Les patients recevant un traitement d'entretien (et ceux, plus particulièrement, traités pendant plus d'un an) doivent être suivis régulièrement.

Traitement à la demande

Les patients ayant un traitement à la demande doivent être avertis de la nécessité de contacter leur médecin en cas de modification de leur symptomatologie.

Eradication de Helicobacter pylori

En cas de prescription de l'ésoméprazole pour une éradication de Helicobacter pylori, les interactions médicamenteuses possibles de tous les composants du traitement d'éradication doivent être prises en considération. La clarithromycine est un puissant inhibiteur du CYP3A4 et donc, les contre-indications et les interactions de la clarithromycine doivent être prises en compte lorsqu'un traitement d'éradication est pris concomitamment avec des médicaments métabolisés par le CYP3A4, tel que le cisapride.
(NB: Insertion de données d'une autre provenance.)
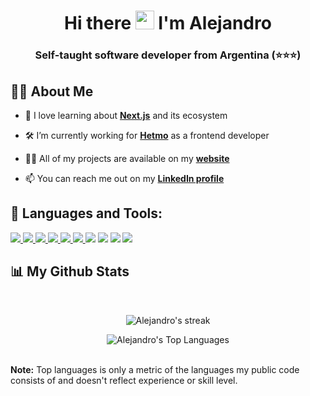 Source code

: <!--<a href="#"><img width="100%" height="auto" src="https://media.giphy.com/media/f3iwJFOVOwuy7K6FFw/giphy.gif" height="175px"/></a> -->

<h1 align="center">Hi there <img src="https://raw.githubusercontent.com/MartinHeinz/MartinHeinz/master/wave.gif" width="30px"> I'm Alejandro</h1>
<h3 align="center">Self-taught software developer from Argentina (⭐️⭐️⭐️)</h3>

## 🙋‍♂️ About Me

- 🌱 I love learning about **[Next.js](https://nextjs.org/)** and its ecosystem

- 🛠 I’m currently working for **[Hetmo](https://hetmo.com/)** as a frontend developer

- 👨‍💻 All of my projects are available on my **[website](https://alejandro-cardozo.netlify.app/portfolio)**

- 📫 You can reach me out on my **[LinkedIn profile](https://www.linkedin.com/in/alejandro-cardozo/)**

## 🚀 Languages and Tools:

<p align="left">

<a href="https://www.w3.org/html/" target="_blank"> <img src="https://img.icons8.com/color/48/000000/html-5.png"/> </a>
<a href="https://www.w3schools.com/css/" target="_blank"> <img src="https://img.icons8.com/color/48/000000/css3.png"/> </a>
<a href="https://developer.mozilla.org/en-US/docs/Web/JavaScript" target="_blank"> <img src="https://img.icons8.com/color/48/000000/javascript.png"/> </a>
<a href="https://reactjs.org/" target="_blank"> <img src="https://img.icons8.com/color/48/000000/react-native.png"/> </a>
<a href="https://nextjs.org/" target="_blank"> <img src="https://img.icons8.com/?size=48&id=MWiBjkuHeMVq&format=png"/> </a>
<a href="https://redux.js.org/" target="_blank"> <img src="https://img.icons8.com/color/48/000000/redux.png"/> </a>
<a href="https://www.typescriptlang.org/" target="_blank"><img src="https://img.icons8.com/color/48/000000/typescript.png"/></a>
<a href="https://nodejs.org/en/" target="_blank"><img src="https://img.icons8.com/fluency/48/node-js.png"/></a>
<a href="https://www.mongodb.com/" target="_blank"><img src="https://img.icons8.com/color/48/000000/mongodb.png"/></a>
<a href="https://git-scm.com/" target="_blank"> <img src="https://img.icons8.com/color/48/000000/git.png"/> </a>

</p>

## 📊 My Github Stats
<br/>

<p align="center">
    <a>
        <img title="🔥 Get streak stats for your profile at git.io/streak-stats" alt="Alejandro's streak" src="https://github-readme-stats.vercel.app/api?username=Alejandro-cardozo&show_icons=true&theme=react"/>
    </a>


<p align="center">
    <a>
        <img alt="Alejandro's Top Languages" src="https://github-readme-stats.vercel.app/api/top-langs/?username=alejandro-cardozo&langs_count=8&count_private=true&layout=compact&theme=react&hide_border=true&bg_color=0D1117" />
    </a>
</p>
  <br/>
  <b>Note:</b> Top languages is only a metric of the languages my public code consists of and doesn't reflect experience or skill level.
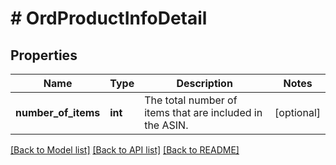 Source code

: # # OrdProductInfoDetail

## Properties

Name | Type | Description | Notes
------------ | ------------- | ------------- | -------------
**number_of_items** | **int** | The total number of items that are included in the ASIN. | [optional]

[[Back to Model list]](../../README.md#models) [[Back to API list]](../../README.md#endpoints) [[Back to README]](../../README.md)
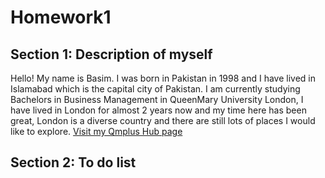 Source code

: <h1>Homework1</h1>

<h2>Section 1: Description of myself</h2>
<p>Hello! My name is Basim. I was born in Pakistan in 1998 and I have lived in Islamabad which is the capital city of Pakistan. I am currently studying Bachelors in Business Management in QueenMary University London, I have lived in London for almost 2 years now and my time here has been great, London is a diverse country and there are still lots of places I would like to explore. <a href="https://hub.qmplus.qmul.ac.uk/user/view.php?profile=basim-naseer"> Visit my Qmplus Hub page </a></p>


<h2>Section 2: To do list</h2>
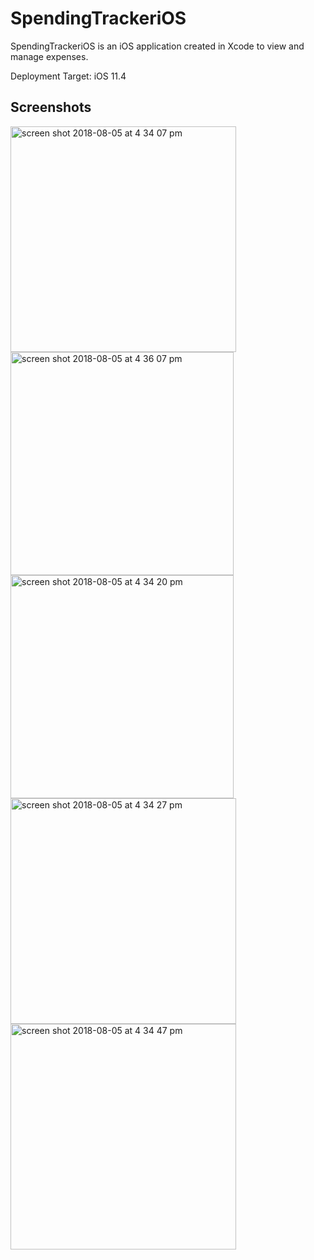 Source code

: # SpendingTrackeriOS

SpendingTrackeriOS is an iOS application created in Xcode to view and manage expenses.

Deployment Target: iOS 11.4

## Screenshots


<img width="361" alt="screen shot 2018-08-05 at 4 34 07 pm" src="https://user-images.githubusercontent.com/40043090/43691185-8a93ba18-98cd-11e8-93c2-1c05433da150.png">
<img width="357" alt="screen shot 2018-08-05 at 4 36 07 pm" src="https://user-images.githubusercontent.com/40043090/43691193-b2cabec8-98cd-11e8-863e-f9876b5189a8.png">
<img width="357" alt="screen shot 2018-08-05 at 4 34 20 pm" src="https://user-images.githubusercontent.com/40043090/43691186-8aec5f88-98cd-11e8-9263-30b07d4f265b.png">
<img width="361" alt="screen shot 2018-08-05 at 4 34 27 pm" src="https://user-images.githubusercontent.com/40043090/43691187-8b006c76-98cd-11e8-9daa-d84f5c86bb72.png">
<img width="361" alt="screen shot 2018-08-05 at 4 34 47 pm" src="https://user-images.githubusercontent.com/40043090/43691188-8b58a346-98cd-11e8-964a-de984fa24a82.png">




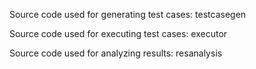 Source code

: Source code used for generating test cases: testcasegen

Source code used for executing test cases: executor

Source code used for analyzing results: resanalysis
Infections gastro-intestinales

Le traitement par les inhibiteurs de la pompe à protons pourrait légèrement augmenter le risque d'infections gastro-intestinales dues à des germes tels que Salmonella et Campylobacter (voir rubrique Propriétés pharmacodynamiques).
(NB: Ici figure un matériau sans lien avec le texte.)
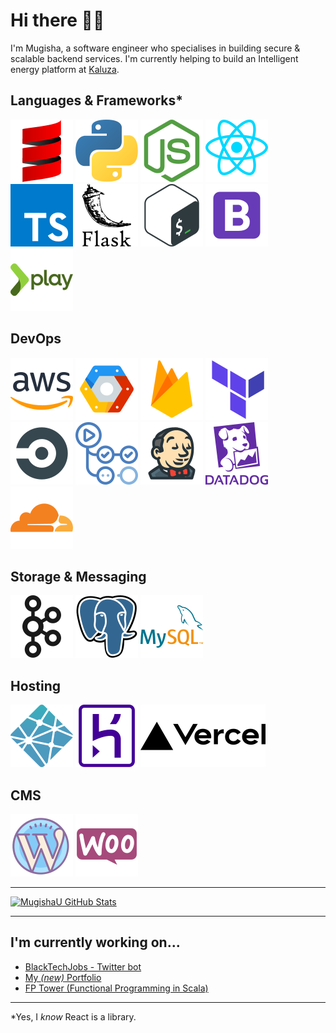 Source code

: # Hi there 👋🏿

I'm Mugisha, a software engineer who specialises in building secure & scalable backend services. I'm currently helping to build an Intelligent energy platform at [Kaluza](https://www.kaluza.com/).

## Languages & Frameworks\*

<div float="left">
    <img src = "icons/languages/scala.svg" alt="scala"/>
    <img src = "icons/languages/python.svg" alt="python"/> 
    <img src = "icons/languages/node.svg" alt="node"/>
    <img src = "icons/languages/react.svg" alt="react"/>
    <img src = "icons/languages/typescript.svg" alt="typescript"/>
    <img src = "icons/languages/flask.svg" alt="flask"/>
    <img src = "icons/languages/bash.svg" alt="bash"/>
    <img src = "icons/languages/bootstrap.svg" alt="bootstrap"/>
    <img src = "icons/languages/play.svg" alt="play"/>
</div>

## DevOps

<div float="left">
    <img src = "icons/devops/aws.svg" alt="aws"/>
    <img src = "icons/devops/gcp.svg" alt="gcp"/>
    <img src = "icons/devops/firebase.svg" alt="firebase"/>
    <img src = "icons/devops/terraform.svg" alt="terraform"/>
    <img src = "icons/devops/circleci.svg" alt="circleci"/>
    <img src = "icons/devops/github-actions.svg" alt="github actions">
    <img src = "icons/devops/jenkins.svg" alt="jenkins"/>
    <img src = "icons/devops/datadog.svg" alt="datadog"/>
    <img src = "icons/devops/cloudflare.svg" alt="cloudflare"/>
</div>

## Storage & Messaging

<div float="left">
    <img src = "icons/storage/kafka.svg" alt="kafka"/>
    <img src = "icons/storage/postgresql.svg" alt="postgresql"/>
    <img src = "icons/storage/mysql.svg" alt="mysql"/>
</div>

## Hosting

<div float="left">
    <img src = "icons/hosting/netlify.svg" alt="netlify"/>
    <img src = "icons/hosting/heroku.svg" alt="heroku"/>
    <img src = "icons/hosting/vercel.svg" alt="vercel"/>
</div>

## CMS

<div float="left">
    <img src = "icons/cms/wordpress.svg" alt="wordpress"/>
    <img src = "icons/cms/woocommerce.svg" alt="woocommerce"/>
</div>

---

[![MugishaU GitHub Stats](https://github-readme-stats-mugishau.vercel.app/api?username=mugishau&show_icons=true&hide=contribs&count_private=true&include_all_commits=true&locale=en&custom_title=My%20Activity)](https://github.com/mugishau/github-readme-stats)

---

## I'm currently working on...

- [BlackTechJobs - Twitter bot](https://github.com/MugishaU/twitter-bot)
- [My _(new)_ Portfolio](https://github.com/MugishaU/portfolio_v2)
- [FP Tower (Functional Programming in Scala)](https://github.com/MugishaU/fp-tower)

---

\*Yes, I _know_ React is a library.
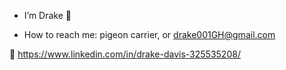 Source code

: - I’m Drake 👋

- How to reach me: pigeon carrier, or drake001GH@gmail.com
  
 👀 https://www.linkedin.com/in/drake-davis-325535208/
Absorption de vitamine B12

Comme tous les médicaments visant à diminuer la sécrétion d'acides gastriques, l'ésoméprazole peut diminuer l'absorption de la vitamine B12 (cyanocobalamine) en raison de l'hypo-ou de l'achlorhydrie. Cela devra être pris en compte lors d'un traitement au long cours chez des patients ayant une réserve en vitamine B12 diminuée ou des facteurs de risque entraînant la diminution de l'absorption de la vitamine B12.

Hypomagnésémie

Des cas d'hypomagnésémie sévères ont été rapportés chez des patients traités par des inhibiteurs de la pompe à protons (IPP) tels que l'ésoméprazole pendant au moins trois mois, et dans la plupart des cas pendant un an. L'hypomagnésémie peut se manifester par des signes cliniques graves tels que fatigue, tétanie, bouffées délirantes, convulsions, sensations vertigineuses, arythmie ventriculaire mais elle peut débuter de façon insidieuse et passer inaperçue. Chez la plupart des patients, l'hypomagnésémie s'est améliorée après supplémentation en magnésium et arrêt de l'IPP.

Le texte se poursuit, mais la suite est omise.